L’Humanité - 5/01/2008

Un droit qui ne doit pas rester incantatoire

Par Patrick Doutreligne, délégué général de la Fondation Abbé-Pierre.

La loi DALO est-elle applicable ?

Aujourd’hui la loi sur le droit au logement opposable entre dans sa phase active puisque les ménages prioritaires (sans-abris, menacés d’expulsion, vivant dans des logements indignes, ou surpeuplés en présence d’un enfant ou d’une personne handicapée, hébergées dans une structure d’accueil d’urgence…) peuvent faire valoir leur droit à un logement social.

Le dépôt d’un dossier, sur un formulaire édité juste à temps par le ministère du Logement, doit permettre de saisir une commission censée l’étudier afin de reconnaître le caractère prioritaire de la demande et l’orienter vers le préfet pour attribution d’un logement ou, selon la situation de la personne, vers un hébergement.

Ne sous-estimons pas la portée de cette loi. Elle représente une avancée incontestable au niveau juridique et social, voire sociétal, cet aspect est non négligeable. Le droit au logement est reconnu avec l’annonce d’une obligation de résultat des pouvoirs publics et de l’État, en l’occurrence dans un contexte actuel où l’application des droits reste problématique.

Pourtant si l’on peut se réjouir, on ne peut pas s’enthousiasmer. Pourquoi ?

Tout simplement parce que cette loi ne sera effective que si le pays s’engage dans une politique du logement beaucoup plus ambitieuse et déterminée.

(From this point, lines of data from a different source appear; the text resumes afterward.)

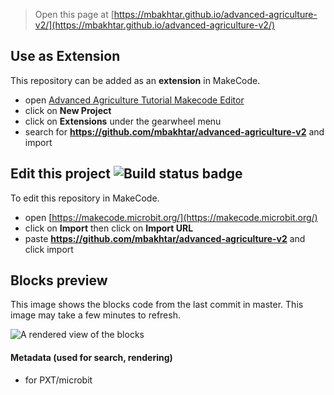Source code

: 
> Open this page at [https://mbakhtar.github.io/advanced-agriculture-v2/](https://mbakhtar.github.io/advanced-agriculture-v2/)

## Use as Extension

This repository can be added as an **extension** in MakeCode.

* open [Advanced Agriculture Tutorial Makecode Editor](https://makecode.microbit.org/#tutorial:github:mbakhtar/advanced-agriculture-v2/advancedagri-v3)
* click on **New Project**
* click on **Extensions** under the gearwheel menu
* search for **https://github.com/mbakhtar/advanced-agriculture-v2** and import

## Edit this project ![Build status badge](https://github.com/mbakhtar/advanced-agriculture-v2/workflows/MakeCode/badge.svg)

To edit this repository in MakeCode.

* open [https://makecode.microbit.org/](https://makecode.microbit.org/)
* click on **Import** then click on **Import URL**
* paste **https://github.com/mbakhtar/advanced-agriculture-v2** and click import

## Blocks preview

This image shows the blocks code from the last commit in master.
This image may take a few minutes to refresh.

![A rendered view of the blocks](https://github.com/mbakhtar/advanced-agriculture-v2/raw/master/.github/makecode/blocks.png)

#### Metadata (used for search, rendering)

* for PXT/microbit
<script src="https://makecode.com/gh-pages-embed.js"></script><script>makeCodeRender("{{ site.makecode.home_url }}", "{{ site.github.owner_name }}/{{ site.github.repository_name }}");</script>
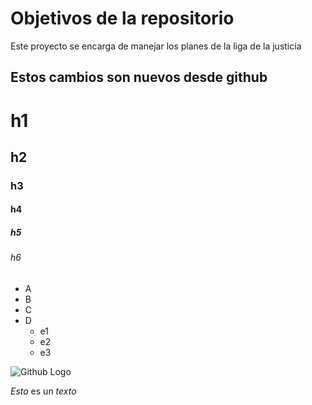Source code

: # Objetivos de la repositorio

Este proyecto se encarga de manejar los planes de la liga de la justicia


## Estos cambios son nuevos desde github


# h1
## h2
### h3
#### h4
##### h5
###### h6


* A
* B
* C
* D
  * e1
  * e2
  * e3
  
![Github Logo](https://www.enriquedans.com/wp-content/uploads/2018/06/GitHub-Octocat.jpg)

*Esto* es un _texto_ 
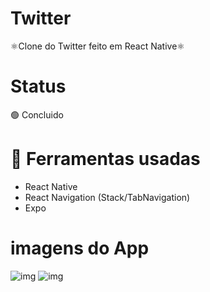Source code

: # Twitter
 ⚛Clone do Twitter feito em React Native⚛
# Status
 🟢 Concluido
 
 # 🔨 Ferramentas usadas
<ul>
	<li> React Native </li>
 <li> React Navigation (Stack/TabNavigation) </li>
 <li> Expo </li>
</ul>

# imagens do App
![img](Twitter/clone_twitter/imagensGitHub/img1.jpeg)
![img](Twitter/clone_twitter/imagensGitHub/img2.jpeg)
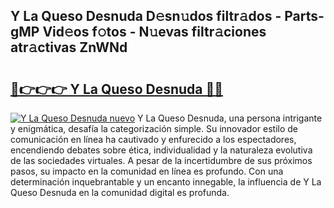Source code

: ## Y La Queso Desnuda D𝚎sn𝚞dos filtr𝚊dos - Parts-gMP Vid𝚎os f𝚘tos - N𝚞evas filtr𝚊ciones atr𝚊ctivas ZnWNd

# <h2><a href="http://mb0luu.tromn.icu/?c=Y+La+Queso+Desnuda">🔗👉👉👉 Y La Queso Desnuda 🔗🔗</a></h2>

[![Y La Queso Desnuda nuevo](https://i.imgur.com/pEAQMta.gif)](http://mb0luu.tromn.icu/?c=Y+La+Queso+Desnuda)
Y La Queso Desnuda, una persona intrigante y enigmática, desafía la categorización simple. Su innovador estilo de comunicación en línea ha cautivado y enfurecido a los espectadores, encendiendo debates sobre ética, individualidad y la naturaleza evolutiva de las sociedades virtuales. A pesar de la incertidumbre de sus próximos pasos, su impacto en la comunidad en línea es profundo. Con una determinación inquebrantable y un encanto innegable, la influencia de Y La Queso Desnuda en la comunidad digital es profunda.
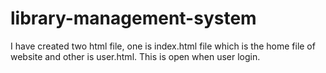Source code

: # library-management-system
I have created two html file, one is index.html file which is the home file of website and other is user.html. This is open when user login.

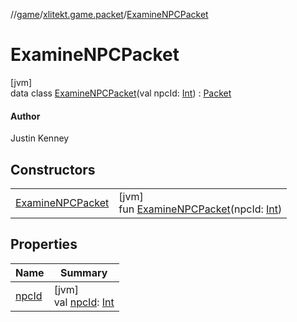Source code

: //[game](../../../index.md)/[xlitekt.game.packet](../index.md)/[ExamineNPCPacket](index.md)

# ExamineNPCPacket

[jvm]\
data class [ExamineNPCPacket](index.md)(val npcId: [Int](https://kotlinlang.org/api/latest/jvm/stdlib/kotlin/-int/index.html)) : [Packet](../-packet/index.md)

#### Author

Justin Kenney

## Constructors

| | |
|---|---|
| [ExamineNPCPacket](-examine-n-p-c-packet.md) | [jvm]<br>fun [ExamineNPCPacket](-examine-n-p-c-packet.md)(npcId: [Int](https://kotlinlang.org/api/latest/jvm/stdlib/kotlin/-int/index.html)) |

## Properties

| Name | Summary |
|---|---|
| [npcId](npc-id.md) | [jvm]<br>val [npcId](npc-id.md): [Int](https://kotlinlang.org/api/latest/jvm/stdlib/kotlin/-int/index.html) |
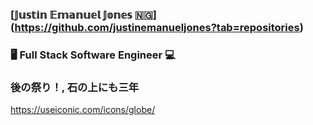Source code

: ### [𝕁𝕦𝕤𝕥𝕚𝕟 𝔼𝕞𝕒𝕟𝕦𝕖𝕝 𝕁𝕠𝕟𝕖𝕤 🇳🇬] (https://github.com/justinemanueljones?tab=repositories)
### 🖥 Full Stack Software Engineer 💻 
### 後の祭り！, 石の上にも三年
https://useiconic.com/icons/globe/
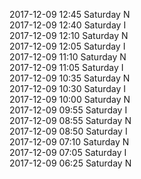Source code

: 2017-12-09 12:45 Saturday  N  
2017-12-09 12:40 Saturday  I  
2017-12-09 12:10 Saturday  N  
2017-12-09 12:05 Saturday  I  
2017-12-09 11:10 Saturday  N  
2017-12-09 11:05 Saturday  I  
2017-12-09 10:35 Saturday  N  
2017-12-09 10:30 Saturday  I  
2017-12-09 10:00 Saturday  N  
2017-12-09 09:55 Saturday  I  
2017-12-09 08:55 Saturday  N  
2017-12-09 08:50 Saturday  I  
2017-12-09 07:10 Saturday  N  
2017-12-09 07:05 Saturday  I  
2017-12-09 06:25 Saturday  N  
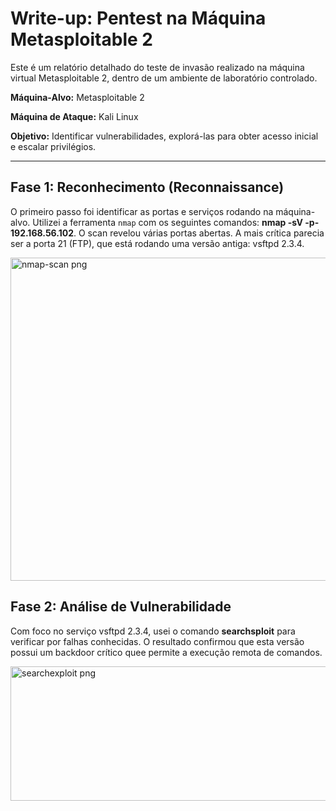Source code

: # Write-up: Pentest na Máquina Metasploitable 2

Este é um relatório detalhado do teste de invasão realizado na máquina virtual Metasploitable 2, dentro de um ambiente de laboratório controlado.

**Máquina-Alvo:** Metasploitable 2

**Máquina de Ataque:** Kali Linux

**Objetivo:** Identificar vulnerabilidades, explorá-las para obter acesso inicial e escalar privilégios.

---

## Fase 1: Reconhecimento (Reconnaissance)

O primeiro passo foi identificar as portas e serviços rodando na máquina-alvo. Utilizei a ferramenta `nmap` com os seguintes comandos: **nmap -sV -p- 192.168.56.102**. O scan revelou várias portas abertas. A mais crítica parecia ser a porta 21 (FTP), que está rodando uma versão antiga: vsftpd 2.3.4.

<img width="646" height="517" alt="nmap-scan png" src="https://github.com/user-attachments/assets/41874998-8607-4181-8d77-e6d23cde642f" />


## Fase 2: Análise de Vulnerabilidade

Com foco no serviço vsftpd 2.3.4, usei o comando **searchsploit** para verificar por falhas conhecidas. O resultado confirmou que esta versão possui um backdoor crítico quee permite a execução remota de comandos.

<img width="646" height="215" alt="searchexploit png" src="https://github.com/user-attachments/assets/4dc6c711-1428-4723-b2c8-d2b7ac253e56" />

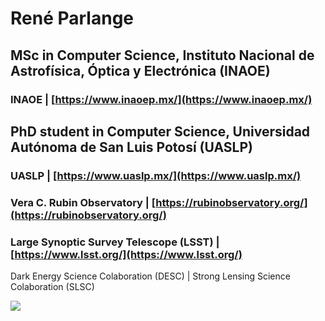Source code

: # René Parlange

## MSc in Computer Science, Instituto Nacional de Astrofísica, Óptica y Electrónica (INAOE)
### INAOE | [https://www.inaoep.mx/](https://www.inaoep.mx/)

## PhD student in Computer Science, Universidad Autónoma de San Luis Potosí (UASLP)
### UASLP | [https://www.uaslp.mx/](https://www.uaslp.mx/)

### Vera C. Rubin Observatory | [https://rubinobservatory.org/](https://rubinobservatory.org/)

### Large Synoptic Survey Telescope (LSST) | [https://www.lsst.org/](https://www.lsst.org/)

Dark Energy Science Colaboration (DESC) | Strong Lensing Science Colaboration (SLSC)


<img src="https://github-readme-stats.vercel.app/api?username=parlange&show_icons=true"/>
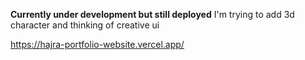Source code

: **Currently under development but still deployed**
I'm trying to add 3d character and thinking of creative ui

https://hajra-portfolio-website.vercel.app/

Comment faire croire que le passage devant une commission, ou, à partir du 1er décembre 2008, un tribunal administratif, permettra de reloger tout le monde des mal ou non logés ? Il manque aujourd’hui en France près de 800 000 logements, au rythme actuel de construction (420 000 logements par an pour des besoins estimés à plus de 370 000), il faudrait plus de dix ans pour résorber ce déficit. Il faut produire surtout plus de logements à loyer accessible.

60 000 logements véritablement sociaux sont actuellement financés alors qu’il en faudrait le double annuellement pour satisfaire une liste de demandeurs de plus de 1,2 million, sans compter les demandes de mutation évaluées à plus de 400 000.

Enfin, comment les contingents préfectoraux désignés dans la loi pour reloger les prioritaires, environ 50 000 attributions par an, vont-ils accueillir les 600 000 ménages potentiellement prioritaires pour s’inscrire auprès des commissions ?

La Fondation Abbé-Pierre, tout comme de nombreuses associations de lutte contre l’exclusion, demande au gouvernement un changement profond d’approche en termes qualitatif et quantitatif.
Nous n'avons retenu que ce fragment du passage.